» **Problem**
Write out each line from the data below that includes the word "комнаты".

(Records from a dataset)
========
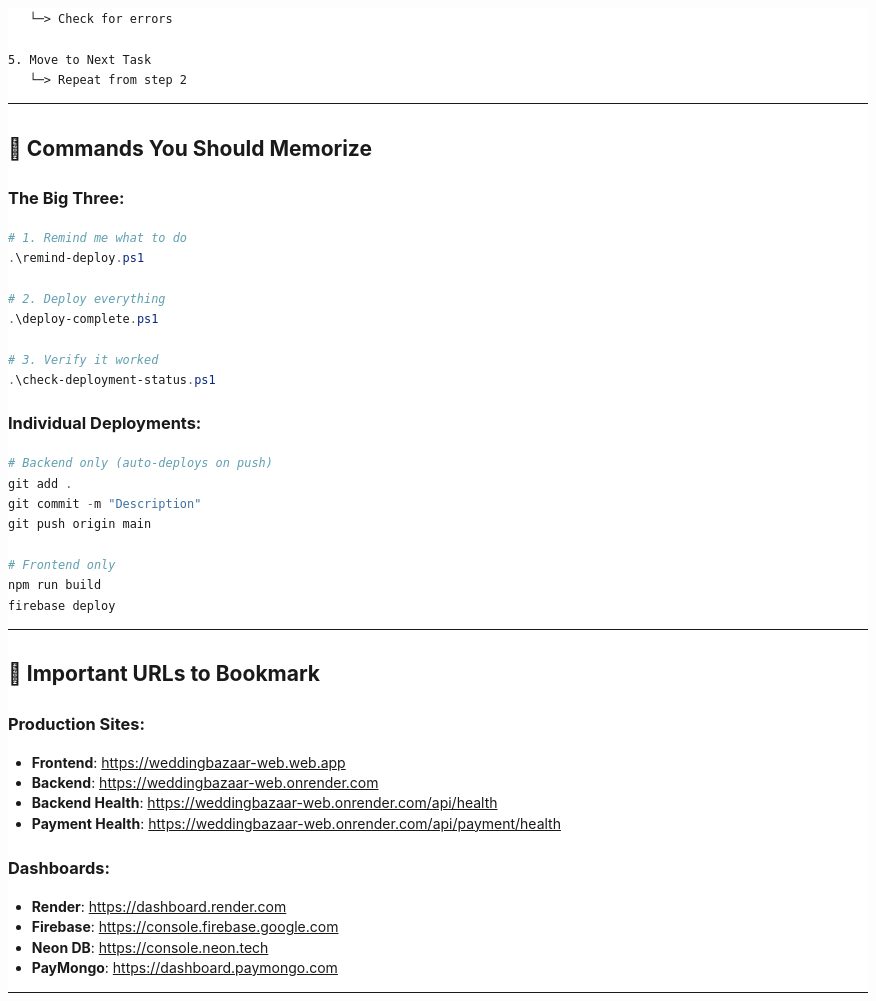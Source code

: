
```
   └─> Check for errors
   
5. Move to Next Task
   └─> Repeat from step 2
```

---

## 📱 Commands You Should Memorize

### The Big Three:
```powershell
# 1. Remind me what to do
.\remind-deploy.ps1

# 2. Deploy everything
.\deploy-complete.ps1

# 3. Verify it worked
.\check-deployment-status.ps1
```

### Individual Deployments:
```powershell
# Backend only (auto-deploys on push)
git add .
git commit -m "Description"
git push origin main

# Frontend only
npm run build
firebase deploy
```

---

## 🔗 Important URLs to Bookmark

### Production Sites:
- **Frontend**: https://weddingbazaar-web.web.app
- **Backend**: https://weddingbazaar-web.onrender.com
- **Backend Health**: https://weddingbazaar-web.onrender.com/api/health
- **Payment Health**: https://weddingbazaar-web.onrender.com/api/payment/health

### Dashboards:
- **Render**: https://dashboard.render.com
- **Firebase**: https://console.firebase.google.com
- **Neon DB**: https://console.neon.tech
- **PayMongo**: https://dashboard.paymongo.com

---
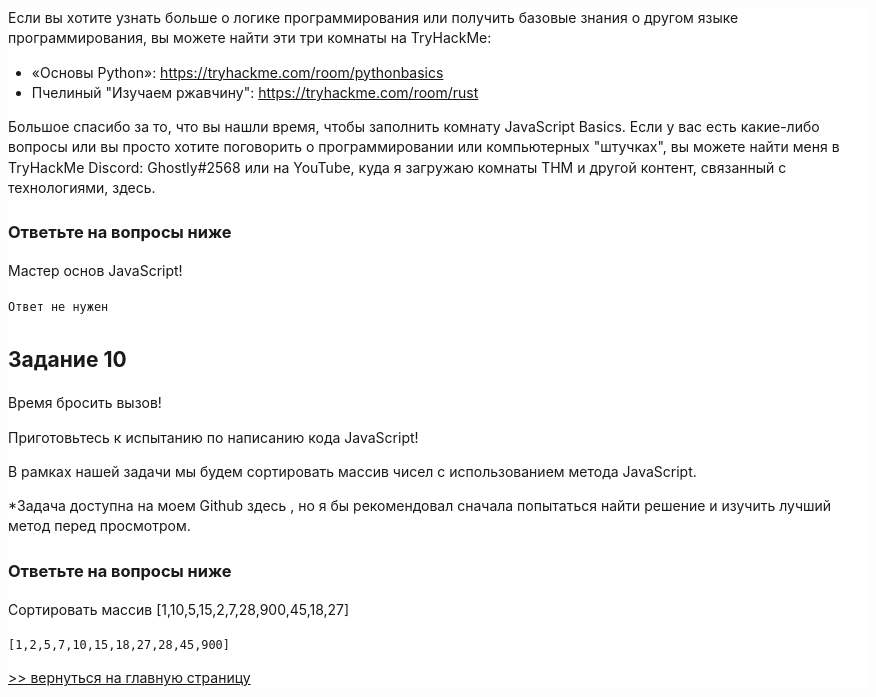 Если вы хотите узнать больше о логике программирования или получить базовые знания о другом языке программирования, 
вы можете найти эти три комнаты на TryHackMe: 
- «Основы Python»:  https://tryhackme.com/room/pythonbasics
- Пчелиный "Изучаем ржавчину":  https://tryhackme.com/room/rust


Большое спасибо за то, что вы нашли время, чтобы заполнить комнату JavaScript Basics. Если у вас есть какие-либо 
вопросы или вы просто хотите поговорить о программировании или компьютерных "штучках", вы можете найти меня в 
TryHackMe Discord:  Ghostly#2568 или на YouTube, куда я загружаю комнаты THM и другой контент, связанный с 
технологиями, здесь.

### Ответьте на вопросы ниже
Мастер основ JavaScript!
```commandline
Ответ не нужен
```

## Задание 10
Время бросить вызов!

Приготовьтесь к испытанию по написанию кода JavaScript!

В рамках нашей задачи мы будем сортировать массив чисел с использованием метода JavaScript.

*Задача доступна на моем Github здесь , но я бы рекомендовал сначала попытаться найти решение и изучить лучший метод перед просмотром.
### Ответьте на вопросы ниже
Сортировать массив [1,10,5,15,2,7,28,900,45,18,27]
```commandline
[1,2,5,7,10,15,18,27,28,45,900]
```

[>> вернуться на главную страницу](https://github.com/BEPb/tryhackme/blob/master/README.md)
========
» **Result for this exercise**
вы можете найти эти три комнаты на TryHackMe: 
TryHackMe Discord:  Ghostly#2568 или на YouTube, куда я загружаю комнаты THM и другой контент, связанный с 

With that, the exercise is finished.